When I started the process of recovery, my why was ending flashbacks of childhood sexual abuse. Yet my why has changed a dozen times since then. My why has been about intimacy in my marriage, productivity in my work, regaining my spirituality, and other reasons. Having a specific why has helped motivate me to continually engage in recovery work, since I’m focusing on who I want to become rather than painful memories of what happened. Having a why doesn’t mean suddenly the fragmented memories or obsessive remembering disappear. Rather, having a why is a way to turn away from these natural reactions to sexual trauma and start creating a more hopeful view on life. Even small goals when reached can counteract a defeatist mindset. This is how resiliency is built: one success at a time.
When I haven’t been good at having a why, I have been more susceptible to feeling stuck in the past and old ways of coping. In fact, many formal definitions of recovery focus on having the desire to make goals and fulfill them, as well as consistently engage in activities that make life feel purposeful. Being dedicated to your why also requires you to take good care of yourself, if you are going to succeed. By having goals and taking steps toward them, you start making a new kind of meaning of sexual trauma — one that doesn’t revolve around what happened, but instead celebrates how you have overcome the past.
Below are a few questions that may help you determine your why. You can always share your responses in the comments below, but please review the Guidelines for Commenting if you haven’t already, and always prioritize your recovery. In the next post I cover a bit more about goal setting and simple ways to increase the likelihood of success.
What is your “why” for recovering from sexual trauma? You may have one reason or twenty. Try to write them all down. If you have more than one, try to arrange them according to importance.
Ask yourself, “If I were to be fully recovered from sexual trauma, what would be different about my life?”

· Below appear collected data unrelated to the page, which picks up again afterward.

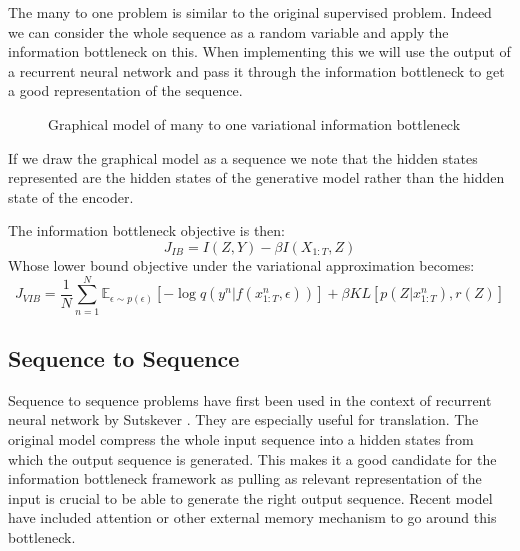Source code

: \documentclass[10pt,oneside,openright]{report}
\begin{document}
The many to one problem is similar to the original supervised problem. Indeed we can consider the whole sequence as a random variable and apply the information bottleneck on this. When implementing this we will use the output of a recurrent neural network and pass it through the information bottleneck to get a good representation of the sequence. 

\begin{figure}[H]
\centering
{}
\caption{Graphical model of many to one variational information bottleneck }
\end{figure}

If we draw the graphical model as a sequence we note that the hidden states represented are the hidden states of the generative model rather than the hidden state of the encoder. 

The information bottleneck objective is then:
$$ J_{IB} = I(Z, Y) - \beta I(X_{1:T}, Z)$$
Whose lower bound objective under the variational approximation becomes:
 $$ J_{VIB} = \frac{1}{N}  \sum_{n=1}^{N} \mathbb{E}_{\epsilon \sim p(\epsilon)}[- \log q(y^{n} |f(x_{1:T}^n, \epsilon))] + \beta KL[p(Z|x_{1:T}^n), r(Z)]$$

\subsection{Sequence to Sequence}
Sequence to sequence problems have first been used in the context of recurrent neural network by Sutskever \cite{s2s}. They are especially useful for translation. The original model compress the whole input sequence into a hidden states from which the output sequence is generated. This makes it a good candidate for the information bottleneck framework as pulling as relevant representation of the input is crucial to be able to generate the right output sequence. Recent model have included attention \cite{attention} or other external memory mechanism to go around this bottleneck.
\end{document}
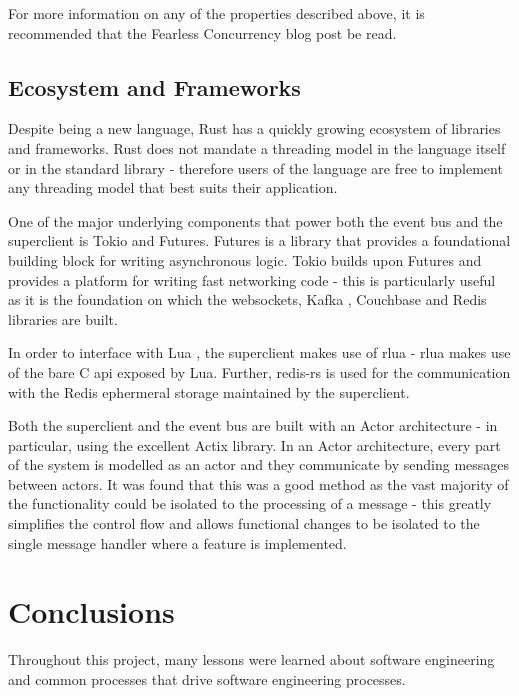 \documentclass{l3proj}
\begin{document}
For more information on any of the properties described above, it is recommended that the Fearless Concurrency \cite{fearless_concurrency} blog post be read.

\subsection{Ecosystem and Frameworks}
Despite being a new language, Rust has a quickly growing ecosystem of libraries and frameworks. Rust does not mandate a threading model in the language itself or in the standard library - therefore users of the language are free to implement any threading model that best suits their application.

One of the major underlying components that power both the event bus and the superclient is Tokio \cite{tokio} and Futures. Futures is a library that provides a foundational building block for writing asynchronous logic. Tokio builds upon Futures and provides a platform for writing fast networking code - this is particularly useful as it is the foundation on which the websockets, Kafka \cite{kafka}, Couchbase \cite{couchbase} and Redis \cite{redis} libraries are built.

In order to interface with Lua \cite{lua}, the superclient makes use of rlua \cite{rlua} - rlua makes use of the bare C api exposed by Lua. Further, redis-rs \cite{redis-rs} is used for the communication with the Redis ephermeral storage maintained by the superclient.

Both the superclient and the event bus are built with an Actor architecture - in particular, using the excellent Actix \cite{actix} library. In an Actor architecture, every part of the system is modelled as an actor and they communicate by sending messages between actors. It was found that this was a good method as the vast majority of the functionality could be isolated to the processing of a message - this greatly simplifies the control flow and allows functional changes to be isolated to the single message handler where a feature is implemented.

\section{Conclusions}
\label{sec:conclusions}
Throughout this project, many lessons were learned about software engineering and common processes that drive software engineering processes.
\end{document}
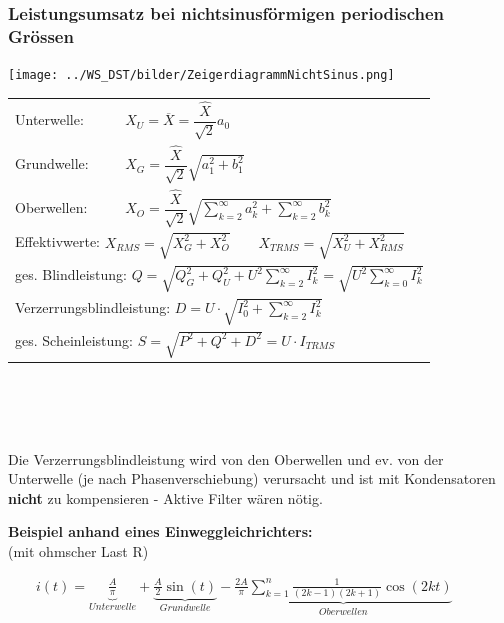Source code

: 		\subsubsection{Leistungsumsatz bei nichtsinusförmigen periodischen Grössen}
		\begin{minipage}[c]{7.5cm}
			\texttt{[image: ../WS\_DST/bilder/ZeigerdiagrammNichtSinus.png]}     
    	\end{minipage}
		\begin{minipage}[c]{10.5cm}   
    		\noindent
    		\renewcommand{\arraystretch}{2.5}
    		\begin{tabular}{p{1.8cm} p{5.6cm}}
        		Unterwelle: 
        		& $X_{U} = \overline{X} = \dfrac{\hat{X}}{\sqrt{2}} a_0 \qquad $  \\
	     		Grundwelle: 
	     		& $X_{G} = \dfrac{\hat{X}}{\sqrt{2}} \sqrt{a_1^2 + b_1^2} \qquad  $   \\
	     		Oberwellen: 
	     		& $X_{O} = \dfrac{\hat{X}}{\sqrt{2}}
	     		\sqrt{\sum\limits_{k=2}^{\infty}a_k^2 +\sum\limits_{k=2}^{\infty}b_k^2}
	     		\qquad $  \\ \multicolumn{2}{l}{Effektivwerte: $X_{RMS} = \sqrt{X_G^2 + X_O^2} \qquad X_{TRMS} =
	     		\sqrt{X_U^2 + X_{RMS}^2}$ } \\
		\multicolumn{2}{l}{ges. Blindleistung: $Q = \sqrt{Q_G^2 + Q_U^2 + U^2
		\sum\limits_{k=2}^{\infty}I_k^2} = \sqrt{U^2 \sum\limits_{k=0}^{\infty}I_k^2}$} \\ 
		\multicolumn{2}{l}{Verzerrungsblindleistung: $D = U
		\cdot \sqrt{I_0^2 + \sum\limits_{k=2}^{\infty}I_k^2}$} \\
		\multicolumn{2}{l}{ges. Scheinleistung: $S = \sqrt{P^2 + Q^2 + D^2} = U \cdot I_{TRMS}$} \\
		 \end{tabular} \\
		 \renewcommand{\arraystretch}{1}
     	\end{minipage}    		\\ \\
     	Die Verzerrungsblindleistung wird von den Oberwellen und ev. von der Unterwelle (je
     	nach Phasenverschiebung) verursacht und ist mit Kondensatoren \textbf{nicht} zu kompensieren -
     	Aktive Filter wären nötig.
		\\		
		
	\begin{minipage}[c]{8cm} 
	   \textbf{Beispiel anhand eines Einweggleichrichters:}	  	\\
	   (mit ohmscher Last R) 
	\end{minipage}   
	\begin{minipage}[c]{10cm} 	
	   $ \qquad i(t) = \underbrace{\frac{A}{\pi}}_{Unterwelle} + \underbrace{\frac{A}{2}
	   \sin(t)}_{Grundwelle} - \underbrace{\frac{2A}{\pi} \sum\limits_{k=1}^n \frac{1}{(2k-1)(2k+1)} \cos(2kt)}_{Oberwellen} $
	\end{minipage}   
		

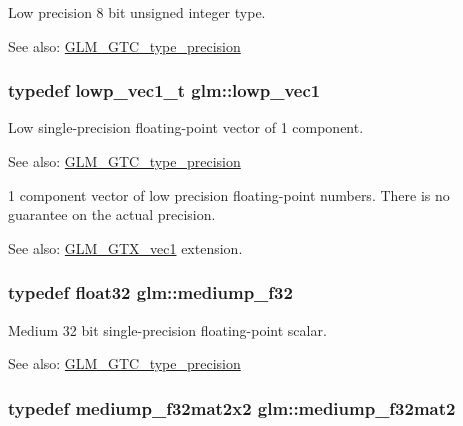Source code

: Low precision 8 bit unsigned integer type. \begin{Desc}
\item[See also:]\hyperlink{group__gtc__type__precision}{GLM\_\-GTC\_\-type\_\-precision} \end{Desc}
\hypertarget{group__gtc__type__precision_ge48c64f920be353ece773ff367f0161c}{
\subsubsection[lowp\_\-vec1]{\setlength{\rightskip}{0pt plus 5cm}typedef lowp\_\-vec1\_\-t {\bf glm::lowp\_\-vec1}}}
\label{group__gtc__type__precision_ge48c64f920be353ece773ff367f0161c}


Low single-precision floating-point vector of 1 component. \begin{Desc}
\item[See also:]\hyperlink{group__gtc__type__precision}{GLM\_\-GTC\_\-type\_\-precision}\end{Desc}
1 component vector of low precision floating-point numbers. There is no guarantee on the actual precision. \begin{Desc}
\item[See also:]\hyperlink{group__gtx__vec1}{GLM\_\-GTX\_\-vec1} extension. \end{Desc}
\hypertarget{group__gtc__type__precision_g3dbba6bd06a546d7a11d1c09c2f04b1a}{
\subsubsection[mediump\_\-f32]{\setlength{\rightskip}{0pt plus 5cm}typedef float32 {\bf glm::mediump\_\-f32}}}
\label{group__gtc__type__precision_g3dbba6bd06a546d7a11d1c09c2f04b1a}


Medium 32 bit single-precision floating-point scalar. \begin{Desc}
\item[See also:]\hyperlink{group__gtc__type__precision}{GLM\_\-GTC\_\-type\_\-precision} \end{Desc}
\hypertarget{group__gtc__type__precision_g103735a38477f7c389b36aae0fbdf274}{
\subsubsection[mediump\_\-f32mat2]{\setlength{\rightskip}{0pt plus 5cm}typedef mediump\_\-f32mat2x2 {\bf glm::mediump\_\-f32mat2}}}
\label{group__gtc__type__precision_g103735a38477f7c389b36aae0fbdf274}



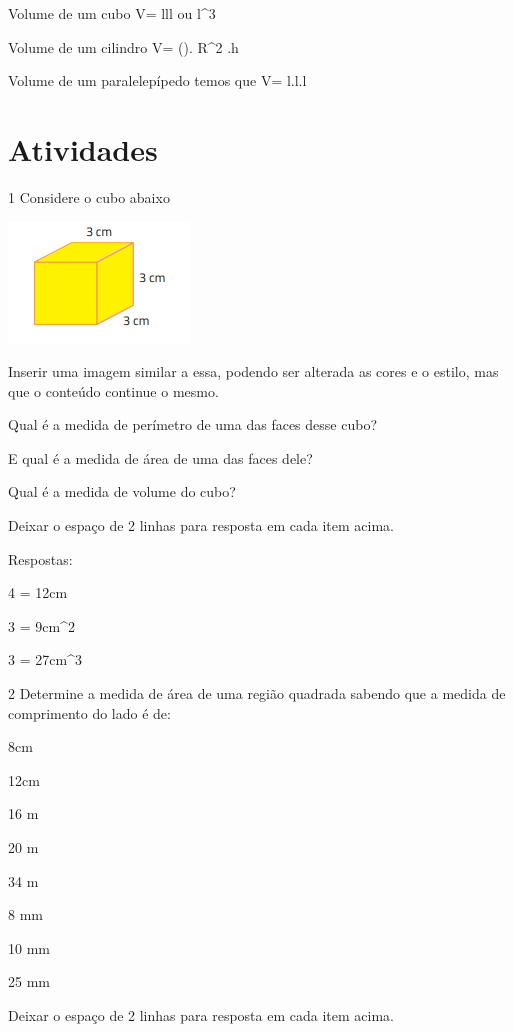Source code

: Volume de um cubo V= l\times l\times l ou l^3

Volume de um cilindro V= (\Pi). R^2 .h

Volume de um paralelepípedo temos que V= l.l.l

\section{Atividades}

\num{1} Considere o cubo abaixo

\includegraphics[width=1\times 89583in,height=1\times 27083in]{./imgSAEB_8_MAT/media/image42.png}

Inserir uma imagem similar a essa, podendo ser alterada as cores e o
estilo, mas que o conteúdo continue o mesmo.

\item Qual é a medida de perímetro de uma das faces desse cubo?
\item E qual é a medida de área de uma das faces dele?
\item Qual é a medida de volume do cubo?

Deixar o espaço de 2 linhas para resposta em cada item acima.

Respostas:

\item 4 = 12cm
\item 3 = 9cm^2
\item 3 = 27cm^3

\num{2} Determine a medida de área de uma região quadrada sabendo que a
medida de comprimento do lado é de:

\item 8cm
\item 12cm
\item 16 m
\item 20 m
\item 34 m
\item 8 mm
\item 10 mm
\item 25 mm

Deixar o espaço de 2 linhas para resposta em cada item acima.

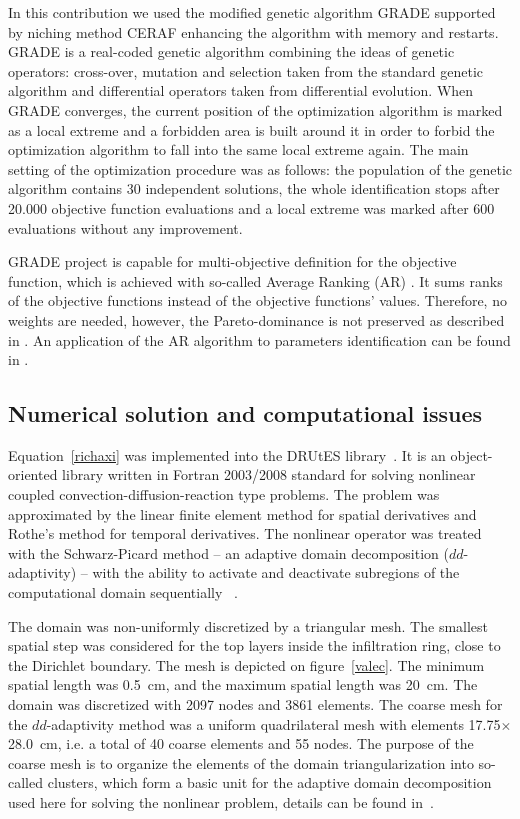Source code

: \documentclass[review,times,3p,twocolumn,10pt]{elsarticle}
\begin{document}
In this contribution we used the modified genetic algorithm GRADE \citep{grade,Kucerova:2007:PHD} supported by niching method CERAF \citep{Hrstka} enhancing the algorithm with
memory and restarts. GRADE is a real-coded genetic algorithm combining the ideas of genetic operators: cross-over, mutation and selection taken from the standard genetic algorithm and differential operators taken from differential evolution. When GRADE converges, the current position of the optimization algorithm is marked as a local extreme and a forbidden area is built around it in order to forbid the optimization algorithm to fall into the same local extreme again. The main setting of the optimization procedure was as follows: the population of the genetic algorithm contains 30 independent solutions, the whole identification stops after 20.000 objective function evaluations and a local extreme was marked after 600 evaluations without any improvement.

GRADE project is capable for multi-objective definition for the objective function, which is achieved with so-called
 Average Ranking (AR) \citep{Leps2007}. It sums ranks of the objective functions instead of the objective functions' values. Therefore, no weights are needed, however, the Pareto-dominance is not preserved as described in \cite{vitingerova:2010}. An application of the AR algorithm to parameters identification can be found in \cite{Kuraz:2010:JCAM}. 


\subsection{Numerical solution and computational issues}
\label{trapoty}

Equation~\eqref{richaxi} was implemented into the DRUtES library~\citep{drutes}. It is an object-oriented library written in Fortran 2003/2008 standard for solving nonlinear coupled convection-diffusion-reaction type problems. The problem was approximated by the linear finite element method for spatial derivatives and Rothe's method for temporal derivatives. The nonlinear operator was treated with the Schwarz-Picard method -- an adaptive domain decomposition  ($dd$-adaptivity) -- with the ability to activate and deactivate subregions of the computational domain sequentially ~\citep{mojecomp, mojejcam2, mojeamc2}.



 The domain was non-uniformly discretized by a triangular mesh. The smallest spatial step was considered for the top layers inside the infiltration ring, close to the Dirichlet boundary. The mesh is depicted on figure~\ref{valec}. The minimum spatial length was 0.5~cm, and the maximum spatial length was 20~cm. The domain was discretized with 2097 nodes and 3861 elements. The coarse mesh for the $dd$-adaptivity method was a uniform quadrilateral mesh with elements 17.75$\times$28.0~cm, i.e. a total of 40 coarse elements and 55 nodes. The purpose of the coarse mesh is to organize the elements of the domain triangularization into so-called clusters, which form a basic unit for the adaptive domain decomposition used here for solving the nonlinear problem, details can be found in~\citep{mojeamc2}.
\end{document}

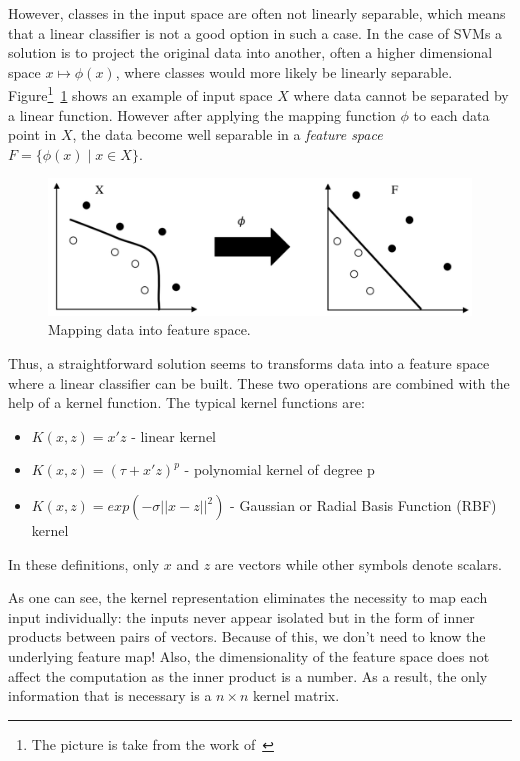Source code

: However, classes in the input space are often not linearly separable, which means that a linear classifier is not a good option in such a case. In the case of SVMs a solution is to project the original data into another, often a higher dimensional space \(x \mapsto \phi(x) \), where classes would more likely be linearly separable. Figure\footnote{The picture is take from the work of~\cite{Okun;Valentini:2009}}~\ref{fig:hyperplane2} shows an example of input space \(X\) where data cannot be separated by a linear function. However after applying the mapping function \(\phi\) to each data point in \(X\), the data become well separable in a \textit{feature space} \(F = \{ \phi(x)\; | \; x \in X\}\).
\begin{figure}[h!]
    \centering
    \includegraphics[scale=0.6]{Graphics/svp-separation.png}
    \caption{Mapping data into feature space.}
    \label{fig:hyperplane2}
\end{figure}

Thus, a straightforward solution seems to transforms data into a feature space where a linear classifier can be built. These two operations are combined with the help of a kernel function. The typical kernel functions are:
\begin{itemize}
            \item \(K(x,z) = x'z \) - linear kernel
            \item \(K(x,z) = (\tau + x'z)^p\) - polynomial kernel of degree p
            \item \(K(x,z) = exp(-\sigma||x-z||^2)\) - Gaussian or Radial Basis Function (RBF) kernel
\end{itemize}

In these definitions, only $x$ and $z$ are vectors while other symbols denote scalars.

As one can see, the kernel representation eliminates the necessity to map each input individually: the inputs never appear isolated but in the form of inner products between pairs of vectors. Because of this, we don't need to know the underlying feature map! Also, the dimensionality of the feature space does not affect the computation as the inner product is a number. As a result, the only information that is necessary is a \(n\times n\) kernel matrix.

How would you feel different? How would you behave differently? Would you have different thoughts? What kind? Would you feel differently in your body? What would you feel? Would you no longer misuse or abuse substances? Would your relationships be different? Would sex be different? Knowing the answers to such questions — including knowing which of these questions feel most important to you — can be useful for thinking about how you want to focus your recovery work.